Plain-text document sources
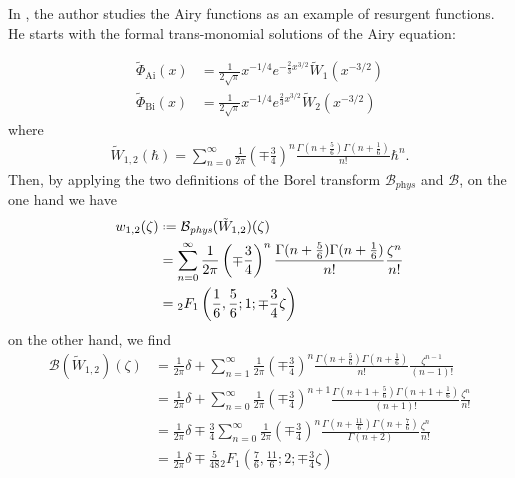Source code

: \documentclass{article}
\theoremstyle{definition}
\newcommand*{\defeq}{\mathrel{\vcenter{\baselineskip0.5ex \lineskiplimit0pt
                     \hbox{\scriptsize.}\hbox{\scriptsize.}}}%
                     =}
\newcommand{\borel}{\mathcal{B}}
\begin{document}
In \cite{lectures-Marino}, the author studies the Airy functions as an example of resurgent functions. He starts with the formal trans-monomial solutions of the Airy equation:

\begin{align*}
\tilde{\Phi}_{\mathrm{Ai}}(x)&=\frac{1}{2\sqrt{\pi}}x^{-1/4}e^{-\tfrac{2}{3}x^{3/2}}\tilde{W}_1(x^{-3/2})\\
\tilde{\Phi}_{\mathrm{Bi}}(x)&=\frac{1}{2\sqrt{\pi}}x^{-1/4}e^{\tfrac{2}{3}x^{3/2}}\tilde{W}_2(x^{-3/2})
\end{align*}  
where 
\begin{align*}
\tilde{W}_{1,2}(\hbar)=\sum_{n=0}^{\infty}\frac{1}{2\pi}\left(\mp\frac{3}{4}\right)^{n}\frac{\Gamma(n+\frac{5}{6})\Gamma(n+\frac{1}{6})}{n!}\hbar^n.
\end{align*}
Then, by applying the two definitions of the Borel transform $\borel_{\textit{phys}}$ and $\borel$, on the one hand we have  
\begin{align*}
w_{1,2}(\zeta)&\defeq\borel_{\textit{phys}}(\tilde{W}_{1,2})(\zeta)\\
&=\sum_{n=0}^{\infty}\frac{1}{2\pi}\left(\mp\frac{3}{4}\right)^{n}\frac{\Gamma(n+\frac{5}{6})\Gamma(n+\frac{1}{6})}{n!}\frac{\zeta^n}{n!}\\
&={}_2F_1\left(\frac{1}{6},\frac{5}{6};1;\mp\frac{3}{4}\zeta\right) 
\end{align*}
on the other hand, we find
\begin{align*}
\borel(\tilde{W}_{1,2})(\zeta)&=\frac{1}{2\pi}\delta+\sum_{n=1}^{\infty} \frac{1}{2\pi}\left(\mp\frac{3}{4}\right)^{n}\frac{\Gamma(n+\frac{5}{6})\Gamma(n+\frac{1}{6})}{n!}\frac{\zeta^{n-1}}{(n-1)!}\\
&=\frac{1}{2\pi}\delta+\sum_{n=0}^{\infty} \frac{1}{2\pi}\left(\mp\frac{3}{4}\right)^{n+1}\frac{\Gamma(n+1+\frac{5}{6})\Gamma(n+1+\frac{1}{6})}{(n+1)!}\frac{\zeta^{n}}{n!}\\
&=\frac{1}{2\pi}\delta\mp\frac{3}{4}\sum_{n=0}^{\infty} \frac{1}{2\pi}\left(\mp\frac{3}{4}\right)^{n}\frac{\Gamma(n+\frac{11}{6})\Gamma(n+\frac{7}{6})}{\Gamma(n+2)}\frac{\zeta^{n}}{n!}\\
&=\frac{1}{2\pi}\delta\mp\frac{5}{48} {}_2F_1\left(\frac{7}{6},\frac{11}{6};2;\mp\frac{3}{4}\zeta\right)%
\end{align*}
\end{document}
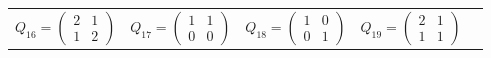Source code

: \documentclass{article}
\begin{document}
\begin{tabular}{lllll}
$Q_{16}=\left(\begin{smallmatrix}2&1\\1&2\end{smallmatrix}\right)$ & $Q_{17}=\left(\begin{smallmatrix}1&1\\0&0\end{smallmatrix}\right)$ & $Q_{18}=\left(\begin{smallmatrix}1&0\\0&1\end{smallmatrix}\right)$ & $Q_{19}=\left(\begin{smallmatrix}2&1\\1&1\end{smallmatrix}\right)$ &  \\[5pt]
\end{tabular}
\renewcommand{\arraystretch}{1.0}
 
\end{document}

Work required
Transcribe each entry above character for character, omitting pictures.

Response for this exercise
Source code

: \documentclass{article}
\theoremstyle{definition}
\newcommand*{\defeq}{\mathrel{\vcenter{\baselineskip0.5ex \lineskiplimit0pt
                     \hbox{\scriptsize.}\hbox{\scriptsize.}}}%
                     =}
\newcommand{\borel}{\mathcal{B}}
\begin{document}
In \cite{lectures-Marino}, the author studies the Airy functions as an example of resurgent functions. He starts with the formal trans-monomial solutions of the Airy equation:

\begin{align*}
\tilde{\Phi}_{\mathrm{Ai}}(x)&=\frac{1}{2\sqrt{\pi}}x^{-1/4}e^{-\tfrac{2}{3}x^{3/2}}\tilde{W}_1(x^{-3/2})\\
\tilde{\Phi}_{\mathrm{Bi}}(x)&=\frac{1}{2\sqrt{\pi}}x^{-1/4}e^{\tfrac{2}{3}x^{3/2}}\tilde{W}_2(x^{-3/2})
\end{align*}  
where 
\begin{align*}
\tilde{W}_{1,2}(\hbar)=\sum_{n=0}^{\infty}\frac{1}{2\pi}\left(\mp\frac{3}{4}\right)^{n}\frac{\Gamma(n+\frac{5}{6})\Gamma(n+\frac{1}{6})}{n!}\hbar^n.
\end{align*}
Then, by applying the two definitions of the Borel transform $\borel_{\textit{phys}}$ and $\borel$, on the one hand we have  
\begin{align*}
w_{1,2}(\zeta)&\defeq\borel_{\textit{phys}}(\tilde{W}_{1,2})(\zeta)\\
&=\sum_{n=0}^{\infty}\frac{1}{2\pi}\left(\mp\frac{3}{4}\right)^{n}\frac{\Gamma(n+\frac{5}{6})\Gamma(n+\frac{1}{6})}{n!}\frac{\zeta^n}{n!}\\
&={}_2F_1\left(\frac{1}{6},\frac{5}{6};1;\mp\frac{3}{4}\zeta\right) 
\end{align*}
on the other hand, we find
\begin{align*}
\borel(\tilde{W}_{1,2})(\zeta)&=\frac{1}{2\pi}\delta+\sum_{n=1}^{\infty} \frac{1}{2\pi}\left(\mp\frac{3}{4}\right)^{n}\frac{\Gamma(n+\frac{5}{6})\Gamma(n+\frac{1}{6})}{n!}\frac{\zeta^{n-1}}{(n-1)!}\\
&=\frac{1}{2\pi}\delta+\sum_{n=0}^{\infty} \frac{1}{2\pi}\left(\mp\frac{3}{4}\right)^{n+1}\frac{\Gamma(n+1+\frac{5}{6})\Gamma(n+1+\frac{1}{6})}{(n+1)!}\frac{\zeta^{n}}{n!}\\
&=\frac{1}{2\pi}\delta\mp\frac{3}{4}\sum_{n=0}^{\infty} \frac{1}{2\pi}\left(\mp\frac{3}{4}\right)^{n}\frac{\Gamma(n+\frac{11}{6})\Gamma(n+\frac{7}{6})}{\Gamma(n+2)}\frac{\zeta^{n}}{n!}\\
&=\frac{1}{2\pi}\delta\mp\frac{5}{48} {}_2F_1\left(\frac{7}{6},\frac{11}{6};2;\mp\frac{3}{4}\zeta\right)%
\end{align*}
\end{document}
Source code

: \documentclass{article}
\begin{document}
\begin{tabular}{lllll}
$Q_{16}=\left(\begin{smallmatrix}2&1\\1&2\end{smallmatrix}\right)$ & $Q_{17}=\left(\begin{smallmatrix}1&1\\0&0\end{smallmatrix}\right)$ & $Q_{18}=\left(\begin{smallmatrix}1&0\\0&1\end{smallmatrix}\right)$ & $Q_{19}=\left(\begin{smallmatrix}2&1\\1&1\end{smallmatrix}\right)$ &  \\[5pt]
\end{tabular}
\renewcommand{\arraystretch}{1.0}
 
\end{document}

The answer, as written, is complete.